What changes/gains/results did you see in your training, racing, and self-coaching knowledge?

“When the weather was nice enough to ride outside with friends they all noticed how much faster I was on the bike. Only real comparison racewise would be a 21 minute improvement in a long sprint race. FYI, this result was the same weekend as a HIM RR and another 20 mi ride so legs weren’t firing like I would have liked them to.”

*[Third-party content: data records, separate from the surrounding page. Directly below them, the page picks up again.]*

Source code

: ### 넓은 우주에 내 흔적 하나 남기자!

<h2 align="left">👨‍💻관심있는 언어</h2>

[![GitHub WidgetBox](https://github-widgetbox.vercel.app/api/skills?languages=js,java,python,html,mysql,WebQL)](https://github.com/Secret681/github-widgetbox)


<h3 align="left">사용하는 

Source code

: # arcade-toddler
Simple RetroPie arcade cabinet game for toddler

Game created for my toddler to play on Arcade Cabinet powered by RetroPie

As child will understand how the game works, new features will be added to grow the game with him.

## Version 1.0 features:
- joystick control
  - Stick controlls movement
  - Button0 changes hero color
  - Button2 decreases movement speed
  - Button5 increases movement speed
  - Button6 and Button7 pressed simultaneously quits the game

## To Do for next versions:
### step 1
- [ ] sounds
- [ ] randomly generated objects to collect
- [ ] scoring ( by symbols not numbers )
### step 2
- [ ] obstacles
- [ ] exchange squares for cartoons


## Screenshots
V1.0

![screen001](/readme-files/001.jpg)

“In my first OS, I had a 38% gain in my FTP and a 4 point increase in my Vdot. Despite not swimming all OS, after 4 weeks of doing Coach Rich’s swim drills, I was swimming just as fast as I did when I went to Masters 4 times a week and way faster than when I did those stoopid IM sets. I finally have a grasp of what a powerful tool my powermeter is for training and racing. I can know make reasonable decisions (when my ego is in check) about my training schedule as a self-coached athlete.

What would you tell a training partner who is considering the choice between Old Skool and EN OS?

“Basically results speak for themselves. 15% gain on the bike in 20 weeks.”

“If you are interested in training smarter and more efficient, if your ego isn’t wrapped around training 20+ hours a week “like the pros”, if you want to execute to the very best of the fitness that you bring to race day…then EN is the way. It is the most time efficient method to squeeze out as much fitness from your body while preserving your sanity, home life, and job. Even if I won the lottery, didn’t have work or clean my bathrooms ever again and had OODLES of time on my hands, I would still train the EN way. It just makes sense.”

Other observations from our athletes
(sorry, they didn’t specifically answer our questions :-)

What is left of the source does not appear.